Andover Town Hall is located at 36 Bartlett Street, Andover, MA 01810; phone: 978‑623‑8225.
Andover, unlike many New England towns, was not built around a central green. The larger settlement, originally called "Cochichewich," began in what is now North Andover, with a gradual and informal movement southward. Development of the present Andover has consequently been much more varied than most centralized towns.
Andover's first settlers established a network of roadways radiating from a center point on the Shawsheen River. Although the population was concentrated near the Shawsheen and Haggetts Pond, most of today' s major thoroughfares are indicated on an 1830 map and were well-developed even in the 18th century. These roads still contain many notable examples of Andover's First Period, Georgian, and Federal architecture. Most of these early farmsteads survived until the early 20th century.

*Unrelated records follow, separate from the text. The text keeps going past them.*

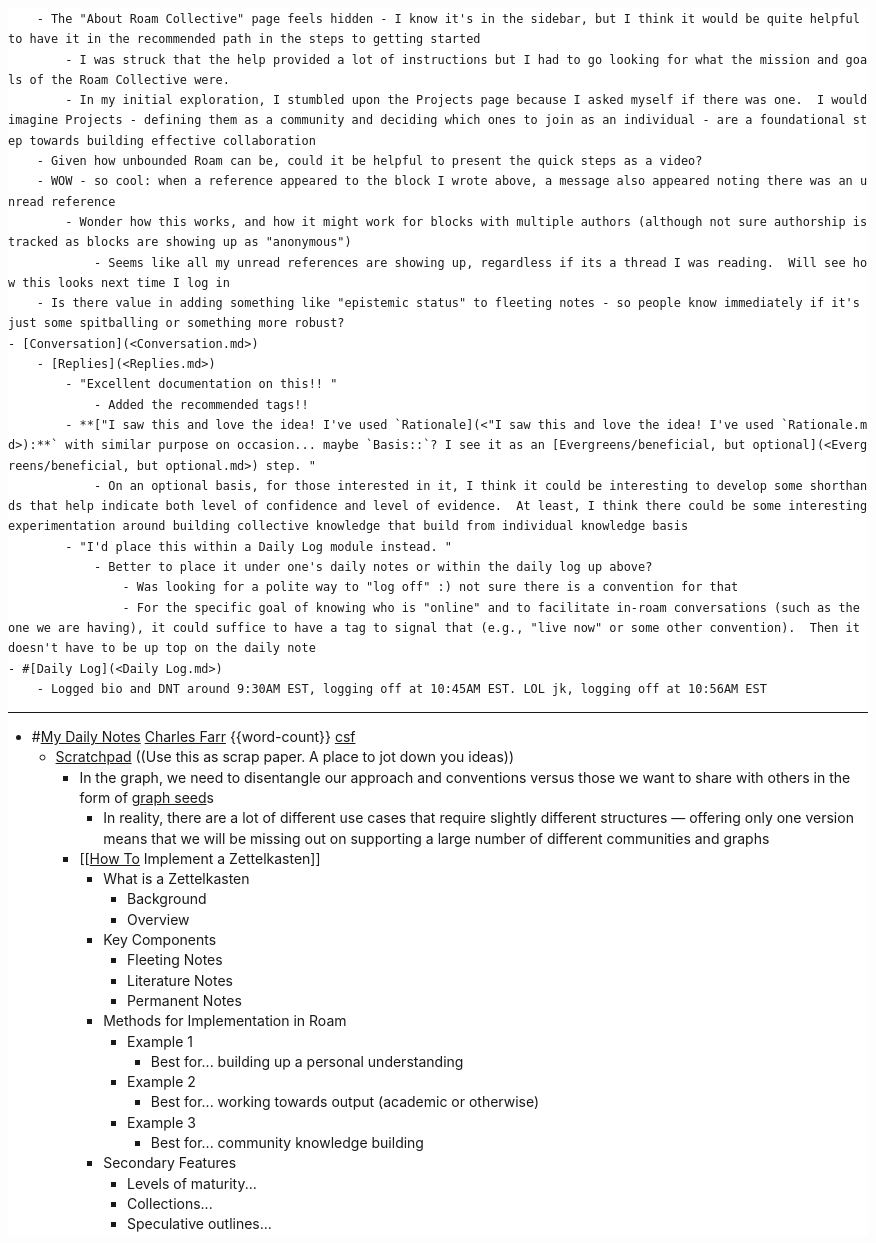         - The "About Roam Collective" page feels hidden - I know it's in the sidebar, but I think it would be quite helpful to have it in the recommended path in the steps to getting started
            - I was struck that the help provided a lot of instructions but I had to go looking for what the mission and goals of the Roam Collective were.  
            - In my initial exploration, I stumbled upon the Projects page because I asked myself if there was one.  I would imagine Projects - defining them as a community and deciding which ones to join as an individual - are a foundational step towards building effective collaboration 
        - Given how unbounded Roam can be, could it be helpful to present the quick steps as a video?
        - WOW - so cool: when a reference appeared to the block I wrote above, a message also appeared noting there was an unread reference 
            - Wonder how this works, and how it might work for blocks with multiple authors (although not sure authorship is tracked as blocks are showing up as "anonymous")
                - Seems like all my unread references are showing up, regardless if its a thread I was reading.  Will see how this looks next time I log in
        - Is there value in adding something like "epistemic status" to fleeting notes - so people know immediately if it's just some spitballing or something more robust?
    - [Conversation](<Conversation.md>)
        - [Replies](<Replies.md>)
            - "Excellent documentation on this!! "
                - Added the recommended tags!!
            - **["I saw this and love the idea! I've used `Rationale](<"I saw this and love the idea! I've used `Rationale.md>):**` with similar purpose on occasion... maybe `Basis::`? I see it as an [Evergreens/beneficial, but optional](<Evergreens/beneficial, but optional.md>) step. "
                - On an optional basis, for those interested in it, I think it could be interesting to develop some shorthands that help indicate both level of confidence and level of evidence.  At least, I think there could be some interesting experimentation around building collective knowledge that build from individual knowledge basis
            - "I'd place this within a Daily Log module instead. "
                - Better to place it under one's daily notes or within the daily log up above?  
                    - Was looking for a polite way to "log off" :) not sure there is a convention for that 
                    - For the specific goal of knowing who is "online" and to facilitate in-roam conversations (such as the one we are having), it could suffice to have a tag to signal that (e.g., "live now" or some other convention).  Then it doesn't have to be up top on the daily note 
    - #[Daily Log](<Daily Log.md>)
        - Logged bio and DNT around 9:30AM EST, logging off at 10:45AM EST. LOL jk, logging off at 10:56AM EST
- ---
- #[My Daily Notes](<My Daily Notes.md>) [Charles Farr](<Charles Farr.md>) {{word-count}} [csf](<csf.md>)
    - [Scratchpad](<Scratchpad.md>) ((Use this as scrap paper. A place to jot down you ideas))
        - In the graph, we need to disentangle our approach and conventions versus those we want to share with others in the form of [graph seed](<graph seed.md>)s
            - In reality, there are a lot of different use cases that require slightly different structures — offering only one version means that we will be missing out on supporting a large number of different communities and graphs
        - [[[How To](<[[How To.md>) Implement a Zettelkasten]]
            - What is a Zettelkasten
                - Background
                - Overview
            - Key Components
                - Fleeting Notes
                - Literature Notes
                - Permanent Notes
            - Methods for Implementation in Roam
                - Example 1
                    - Best for... building up a personal understanding
                - Example 2
                    - Best for... working towards output (academic or otherwise)
                - Example 3
                    - Best for... community knowledge building
            - Secondary Features
                - Levels of maturity...
                - Collections...
                - Speculative outlines...
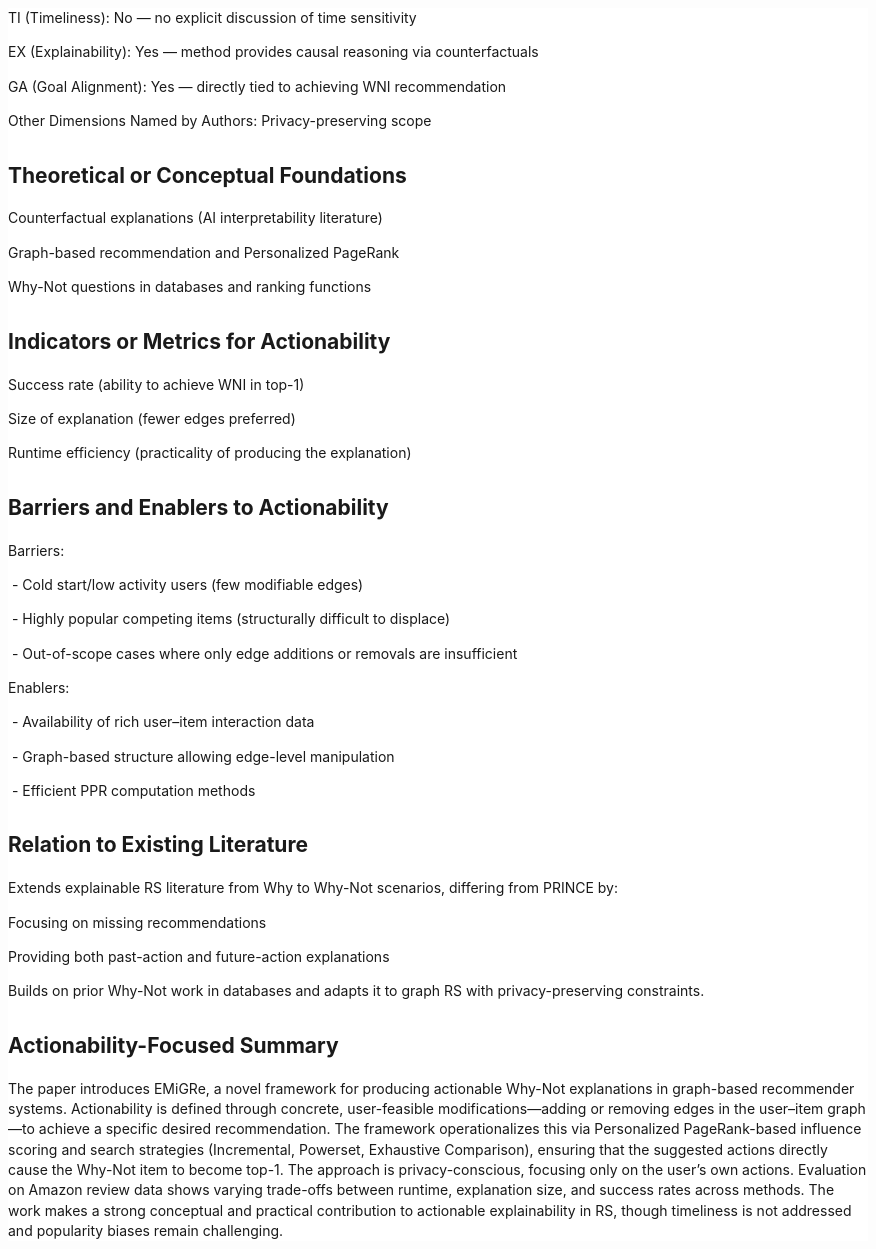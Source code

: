 TI (Timeliness): No — no explicit discussion of time sensitivity  

EX (Explainability): Yes — method provides causal reasoning via counterfactuals  

GA (Goal Alignment): Yes — directly tied to achieving WNI recommendation  

Other Dimensions Named by Authors: Privacy-preserving scope

## Theoretical or Conceptual Foundations
Counterfactual explanations (AI interpretability literature)

Graph-based recommendation and Personalized PageRank

Why-Not questions in databases and ranking functions

## Indicators or Metrics for Actionability
Success rate (ability to achieve WNI in top-1)

Size of explanation (fewer edges preferred)

Runtime efficiency (practicality of producing the explanation)

## Barriers and Enablers to Actionability
Barriers:

 - Cold start/low activity users (few modifiable edges)

 - Highly popular competing items (structurally difficult to displace)

 - Out-of-scope cases where only edge additions or removals are insufficient

Enablers:

 - Availability of rich user–item interaction data

 - Graph-based structure allowing edge-level manipulation

 - Efficient PPR computation methods

## Relation to Existing Literature
Extends explainable RS literature from Why to Why-Not scenarios, differing from PRINCE by:

Focusing on missing recommendations

Providing both past-action and future-action explanations

Builds on prior Why-Not work in databases and adapts it to graph RS with privacy-preserving constraints.

## Actionability-Focused Summary
The paper introduces EMiGRe, a novel framework for producing actionable Why-Not explanations in graph-based recommender systems. Actionability is defined through concrete, user-feasible modifications—adding or removing edges in the user–item graph—to achieve a specific desired recommendation. The framework operationalizes this via Personalized PageRank-based influence scoring and search strategies (Incremental, Powerset, Exhaustive Comparison), ensuring that the suggested actions directly cause the Why-Not item to become top-1. The approach is privacy-conscious, focusing only on the user’s own actions. Evaluation on Amazon review data shows varying trade-offs between runtime, explanation size, and success rates across methods. The work makes a strong conceptual and practical contribution to actionable explainability in RS, though timeliness is not addressed and popularity biases remain challenging.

This diffuse pattern of growth began to change early in the 1800s, when the four falls of the Shawsheen began to attract industrial development, and Academy Hill became a major intellectual center. Nineteenth century Andover is characterized by self-contained centers of activity which were distinguished by peculiar geographic, economic, and cultural features.
A small, multifunctional downtown grew around Elm Square, at the intersection of Elm, North Main, Central, and Main Streets. During the last quarter of the 19th century and early 20th century, a small grid of streets was inserted east of Main and North Streets. Relatively dense Victorian suburbs were built for an increasingly numerous and prosperous citizenry.
Andover today—as in the past—contains mostly single-family residences, comfortably sited and carefully landscaped with street trees and other plantings. The Shawsheen River is regularly punctuated by crowds of 19th/early 20th century industrial buildings, which also tend to be picturesquely sited. Located off Routes I-93 and 495, modern industrial parks are large but well set back from roads and horizontal in orientation. The small central business district in the middle of town is low and linear, and dates mainly from the early 20th century. Considering its tremendous population growth of recent years, Andover still contains a remarkable amount of open space — whether momentarily undeveloped or whether part of the one-fifth of Andover's land area officially conserved in reservations and a state forest.
Andover contains an interesting variety of architectural styles of almost every description. The town is well-known for its "Colonial" character: a number of First Period, Georgian, and Federal style buildings reinforced by a 20th century preference for Colonial Revival. Its best-developed architecture, however, is mid-Victorian in style: Greek Revival, Gothic Revival, and early Italianate/Romanesque, reflecting an era of great prosperity and energy. Subsequent development is most inventive in the Shingle style of the downtown area and in several widely scattered Bungalows.
Seven historic districts are within the town, based on historical patterns of use, visual cohesion, architectural quality, and degree of representation of local history. These seven districts encompass the residential, agricultural, industrial, educational aspects of Andover, although the last two are emphasized. Most of the districts are historically and architecturally heterogeneous; each reflects local history in a distinct way.
Academy Hill has always been the center of Andover's most famous activity, education. Physically largest, the area contains virtually all of the Phillips Academy, former Abbot Academy, and former Andover Theological Seminary campuses. The district is also distinguished by its many high-style, architect-designed buildings.
Ballardvale is an early mill village and the town's most complex planned community. Its small-scale, vernacular structures were built contemporaneously in a delicate harmony of styles.
Central Street has long been Andover's most prestigious residential neighborhood, with the town's most ostentatious homes. Three churches add to the architectural and social importance of the area.
The Main Street/Locke Street District blends a variety of styles within an integrated streetscape. This district particularly represents the cultural connections of middle-class farming, business, and academy life.
The Andover Village Industrial District — Marland Mills, Tyer Rubber Company, and Abbott Village — contain the earliest extant industrial structures in Andover. Numerous factory buildings are complemented by multifarious streetscapes of modest worker housing.
Shawsheen Village, a planned community of the early 20th century, is distinguished by its single architectural style (Colonial Revival) and its executive-level orientation.
West Parish Church was the religious and social center for a quiet farming community. Georgian and Federal style homesteads dominate, but a few later styles are found in particularly exemplary designs.